START DATA
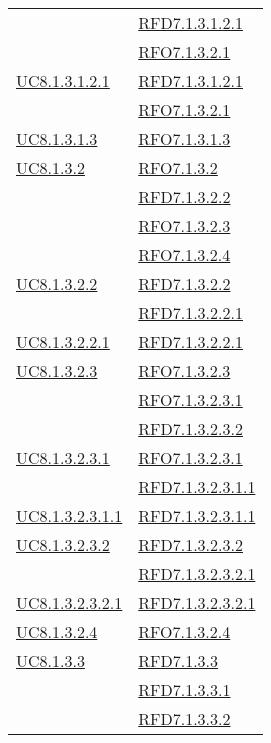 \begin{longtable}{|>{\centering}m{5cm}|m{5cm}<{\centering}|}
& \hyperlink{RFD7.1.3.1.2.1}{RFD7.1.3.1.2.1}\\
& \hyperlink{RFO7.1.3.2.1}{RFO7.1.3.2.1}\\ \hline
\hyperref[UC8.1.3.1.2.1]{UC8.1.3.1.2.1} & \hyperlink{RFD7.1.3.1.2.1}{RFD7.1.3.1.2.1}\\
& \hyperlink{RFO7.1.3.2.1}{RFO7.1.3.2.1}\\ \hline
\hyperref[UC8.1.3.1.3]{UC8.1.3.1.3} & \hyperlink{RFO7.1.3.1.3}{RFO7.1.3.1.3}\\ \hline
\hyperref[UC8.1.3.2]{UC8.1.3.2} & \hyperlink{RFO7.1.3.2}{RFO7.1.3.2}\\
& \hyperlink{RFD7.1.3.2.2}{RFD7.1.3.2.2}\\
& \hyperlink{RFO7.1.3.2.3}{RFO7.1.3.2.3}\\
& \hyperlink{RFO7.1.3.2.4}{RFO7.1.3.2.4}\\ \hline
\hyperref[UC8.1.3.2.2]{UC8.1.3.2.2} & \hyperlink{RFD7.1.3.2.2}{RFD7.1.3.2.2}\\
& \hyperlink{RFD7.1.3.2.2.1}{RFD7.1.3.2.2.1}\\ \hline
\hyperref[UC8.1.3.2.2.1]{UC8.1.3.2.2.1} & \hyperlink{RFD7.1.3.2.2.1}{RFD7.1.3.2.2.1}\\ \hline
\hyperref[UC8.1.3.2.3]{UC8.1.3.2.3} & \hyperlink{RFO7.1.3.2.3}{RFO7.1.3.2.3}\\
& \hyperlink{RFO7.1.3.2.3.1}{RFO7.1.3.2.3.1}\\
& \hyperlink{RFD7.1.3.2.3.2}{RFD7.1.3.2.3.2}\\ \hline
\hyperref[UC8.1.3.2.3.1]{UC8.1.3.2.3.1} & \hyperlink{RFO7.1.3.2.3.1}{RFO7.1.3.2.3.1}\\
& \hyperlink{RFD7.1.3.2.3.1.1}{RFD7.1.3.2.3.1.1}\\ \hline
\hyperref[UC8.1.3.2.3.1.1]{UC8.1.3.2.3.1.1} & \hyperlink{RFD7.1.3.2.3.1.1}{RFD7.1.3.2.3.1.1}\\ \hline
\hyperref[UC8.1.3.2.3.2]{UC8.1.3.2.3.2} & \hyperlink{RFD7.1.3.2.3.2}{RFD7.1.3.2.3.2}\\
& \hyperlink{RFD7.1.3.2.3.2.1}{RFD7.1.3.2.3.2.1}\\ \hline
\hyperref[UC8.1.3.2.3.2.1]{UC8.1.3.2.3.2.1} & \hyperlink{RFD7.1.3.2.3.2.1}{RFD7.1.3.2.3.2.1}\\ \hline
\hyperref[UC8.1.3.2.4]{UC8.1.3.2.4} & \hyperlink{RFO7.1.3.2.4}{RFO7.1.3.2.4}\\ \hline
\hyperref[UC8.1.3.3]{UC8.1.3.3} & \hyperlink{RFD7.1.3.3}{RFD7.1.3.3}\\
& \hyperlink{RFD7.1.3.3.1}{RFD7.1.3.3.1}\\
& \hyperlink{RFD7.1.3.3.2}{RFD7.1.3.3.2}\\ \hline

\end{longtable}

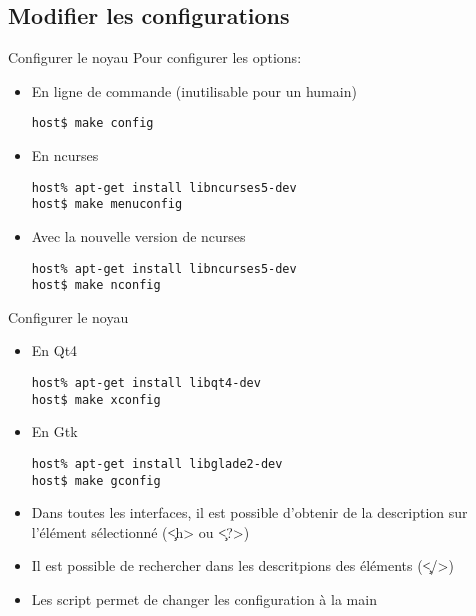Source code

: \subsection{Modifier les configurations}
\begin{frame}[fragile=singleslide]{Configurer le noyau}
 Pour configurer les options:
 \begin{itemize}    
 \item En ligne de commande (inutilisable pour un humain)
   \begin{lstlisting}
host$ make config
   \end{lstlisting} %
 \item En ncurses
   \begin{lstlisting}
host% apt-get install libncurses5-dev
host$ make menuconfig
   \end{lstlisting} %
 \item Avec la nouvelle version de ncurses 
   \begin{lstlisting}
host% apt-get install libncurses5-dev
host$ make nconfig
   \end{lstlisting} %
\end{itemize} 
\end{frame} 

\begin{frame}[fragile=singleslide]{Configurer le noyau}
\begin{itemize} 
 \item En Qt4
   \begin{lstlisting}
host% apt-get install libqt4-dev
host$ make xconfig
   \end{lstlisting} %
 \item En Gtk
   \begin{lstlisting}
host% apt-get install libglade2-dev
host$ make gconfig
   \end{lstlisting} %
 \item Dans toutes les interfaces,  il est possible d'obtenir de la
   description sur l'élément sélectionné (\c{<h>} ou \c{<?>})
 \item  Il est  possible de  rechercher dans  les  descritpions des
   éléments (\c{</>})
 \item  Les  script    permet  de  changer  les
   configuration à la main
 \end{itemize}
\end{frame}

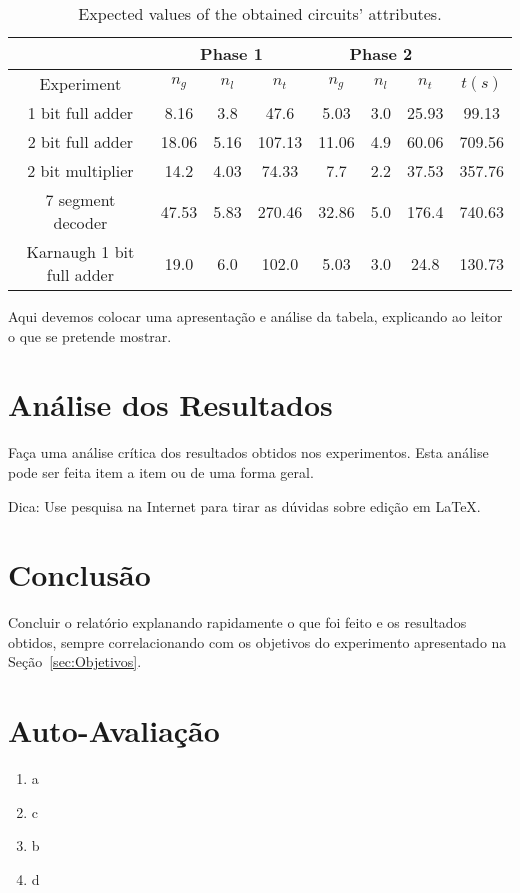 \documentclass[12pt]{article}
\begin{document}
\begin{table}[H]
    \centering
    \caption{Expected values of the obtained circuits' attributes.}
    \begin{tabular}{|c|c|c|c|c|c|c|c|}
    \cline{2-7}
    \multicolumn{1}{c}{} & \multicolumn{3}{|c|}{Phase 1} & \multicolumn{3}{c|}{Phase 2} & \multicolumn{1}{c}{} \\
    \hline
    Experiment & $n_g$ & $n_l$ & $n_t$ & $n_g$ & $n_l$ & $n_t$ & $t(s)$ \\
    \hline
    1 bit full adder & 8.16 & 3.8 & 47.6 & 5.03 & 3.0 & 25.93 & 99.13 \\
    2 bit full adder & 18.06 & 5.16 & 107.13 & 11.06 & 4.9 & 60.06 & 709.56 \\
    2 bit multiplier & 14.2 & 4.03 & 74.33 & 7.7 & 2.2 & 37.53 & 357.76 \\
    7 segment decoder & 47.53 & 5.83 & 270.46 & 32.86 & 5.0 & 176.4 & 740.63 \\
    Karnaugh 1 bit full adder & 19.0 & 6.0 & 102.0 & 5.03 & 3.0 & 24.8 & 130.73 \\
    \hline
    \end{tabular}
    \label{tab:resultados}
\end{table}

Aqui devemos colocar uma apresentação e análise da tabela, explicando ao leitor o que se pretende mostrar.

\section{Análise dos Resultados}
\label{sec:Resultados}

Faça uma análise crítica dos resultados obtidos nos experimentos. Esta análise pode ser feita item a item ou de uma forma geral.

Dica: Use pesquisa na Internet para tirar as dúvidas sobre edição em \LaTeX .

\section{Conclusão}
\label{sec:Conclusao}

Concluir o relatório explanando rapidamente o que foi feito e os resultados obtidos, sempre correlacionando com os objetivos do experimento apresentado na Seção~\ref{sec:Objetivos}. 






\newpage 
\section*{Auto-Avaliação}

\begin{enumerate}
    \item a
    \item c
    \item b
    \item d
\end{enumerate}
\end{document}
END DATA
START DATA
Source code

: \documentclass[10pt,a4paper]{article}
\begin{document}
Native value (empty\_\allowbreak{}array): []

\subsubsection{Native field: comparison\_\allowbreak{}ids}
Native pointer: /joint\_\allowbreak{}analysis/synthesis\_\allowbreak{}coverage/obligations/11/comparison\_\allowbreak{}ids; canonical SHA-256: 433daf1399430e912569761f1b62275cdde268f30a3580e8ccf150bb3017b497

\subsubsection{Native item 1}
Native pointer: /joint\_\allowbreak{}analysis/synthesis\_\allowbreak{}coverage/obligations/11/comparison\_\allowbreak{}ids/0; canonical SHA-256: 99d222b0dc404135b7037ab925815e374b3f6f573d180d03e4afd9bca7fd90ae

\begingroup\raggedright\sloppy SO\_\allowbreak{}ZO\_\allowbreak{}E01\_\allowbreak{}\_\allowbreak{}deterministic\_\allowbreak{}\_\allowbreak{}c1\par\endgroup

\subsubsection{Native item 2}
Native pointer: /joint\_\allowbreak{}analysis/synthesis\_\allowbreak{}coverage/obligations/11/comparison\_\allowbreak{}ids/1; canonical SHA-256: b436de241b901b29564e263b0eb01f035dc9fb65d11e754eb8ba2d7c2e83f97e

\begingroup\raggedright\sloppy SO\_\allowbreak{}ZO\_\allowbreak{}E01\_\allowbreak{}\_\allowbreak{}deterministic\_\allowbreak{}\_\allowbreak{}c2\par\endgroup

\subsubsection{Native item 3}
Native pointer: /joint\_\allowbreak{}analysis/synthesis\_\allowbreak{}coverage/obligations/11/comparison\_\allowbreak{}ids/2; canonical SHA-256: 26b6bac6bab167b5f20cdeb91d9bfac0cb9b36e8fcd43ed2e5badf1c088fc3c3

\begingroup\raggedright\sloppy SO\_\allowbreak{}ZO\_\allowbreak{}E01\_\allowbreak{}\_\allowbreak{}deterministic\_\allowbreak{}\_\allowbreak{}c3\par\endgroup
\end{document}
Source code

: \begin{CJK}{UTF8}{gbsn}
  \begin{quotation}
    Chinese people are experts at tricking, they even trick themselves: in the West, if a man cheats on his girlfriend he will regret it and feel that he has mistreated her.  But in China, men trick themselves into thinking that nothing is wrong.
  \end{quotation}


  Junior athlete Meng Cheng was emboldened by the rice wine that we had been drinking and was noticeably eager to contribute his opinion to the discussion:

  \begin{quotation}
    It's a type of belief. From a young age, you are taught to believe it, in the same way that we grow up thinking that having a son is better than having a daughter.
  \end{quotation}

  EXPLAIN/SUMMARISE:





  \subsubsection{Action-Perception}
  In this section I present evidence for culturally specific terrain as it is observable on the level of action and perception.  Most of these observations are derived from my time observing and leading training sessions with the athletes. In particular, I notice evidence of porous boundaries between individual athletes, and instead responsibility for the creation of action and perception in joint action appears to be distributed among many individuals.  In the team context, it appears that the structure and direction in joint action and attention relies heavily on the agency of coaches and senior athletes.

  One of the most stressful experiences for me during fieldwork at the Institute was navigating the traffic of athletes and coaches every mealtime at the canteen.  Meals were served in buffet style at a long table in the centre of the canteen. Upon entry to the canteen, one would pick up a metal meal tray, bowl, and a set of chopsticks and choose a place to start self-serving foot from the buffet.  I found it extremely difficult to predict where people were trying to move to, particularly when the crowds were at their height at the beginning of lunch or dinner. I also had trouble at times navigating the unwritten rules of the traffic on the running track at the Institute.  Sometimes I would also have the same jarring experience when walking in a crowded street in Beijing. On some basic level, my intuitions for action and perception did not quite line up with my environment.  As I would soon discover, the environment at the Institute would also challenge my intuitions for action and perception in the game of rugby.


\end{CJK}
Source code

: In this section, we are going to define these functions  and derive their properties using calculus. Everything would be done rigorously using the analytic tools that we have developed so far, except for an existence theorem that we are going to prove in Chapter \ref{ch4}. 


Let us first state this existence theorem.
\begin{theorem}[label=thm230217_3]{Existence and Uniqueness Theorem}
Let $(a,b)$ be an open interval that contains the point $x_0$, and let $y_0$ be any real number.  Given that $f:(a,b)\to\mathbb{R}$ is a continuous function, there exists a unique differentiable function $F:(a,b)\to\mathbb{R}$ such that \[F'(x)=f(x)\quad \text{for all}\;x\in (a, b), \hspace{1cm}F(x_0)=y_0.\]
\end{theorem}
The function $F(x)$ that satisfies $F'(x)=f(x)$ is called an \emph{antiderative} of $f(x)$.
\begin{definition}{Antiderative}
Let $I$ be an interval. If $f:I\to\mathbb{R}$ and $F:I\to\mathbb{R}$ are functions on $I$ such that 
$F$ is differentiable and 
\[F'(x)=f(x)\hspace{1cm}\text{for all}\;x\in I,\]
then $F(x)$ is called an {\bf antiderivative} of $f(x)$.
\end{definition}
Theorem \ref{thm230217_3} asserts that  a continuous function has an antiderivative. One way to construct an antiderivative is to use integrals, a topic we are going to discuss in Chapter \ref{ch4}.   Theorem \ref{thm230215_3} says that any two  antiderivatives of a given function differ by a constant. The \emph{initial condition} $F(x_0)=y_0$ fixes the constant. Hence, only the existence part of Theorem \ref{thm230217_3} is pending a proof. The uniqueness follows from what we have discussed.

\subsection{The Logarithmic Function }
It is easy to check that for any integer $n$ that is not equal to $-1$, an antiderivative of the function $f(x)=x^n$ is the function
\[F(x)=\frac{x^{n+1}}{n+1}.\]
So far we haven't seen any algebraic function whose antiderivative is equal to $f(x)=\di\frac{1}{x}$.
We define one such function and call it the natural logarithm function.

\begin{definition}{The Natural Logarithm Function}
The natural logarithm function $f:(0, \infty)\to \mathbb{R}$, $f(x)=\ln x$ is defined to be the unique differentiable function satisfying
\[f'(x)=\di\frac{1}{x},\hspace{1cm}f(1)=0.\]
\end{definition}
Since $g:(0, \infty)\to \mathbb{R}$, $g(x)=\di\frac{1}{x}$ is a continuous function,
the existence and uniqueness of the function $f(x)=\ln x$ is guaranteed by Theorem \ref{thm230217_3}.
END DATA
• ACTIVITY:
Which of the lines above hold the word "obtidos"? Copy each one.

• SOLVED EXERCISE:
Faça uma análise crítica dos resultados obtidos nos experimentos. Esta análise pode ser feita item a item ou de uma forma geral.
Concluir o relatório explanando rapidamente o que foi feito e os resultados obtidos, sempre correlacionando com os objetivos do experimento apresentado na Seção~\ref{sec:Objetivos}. 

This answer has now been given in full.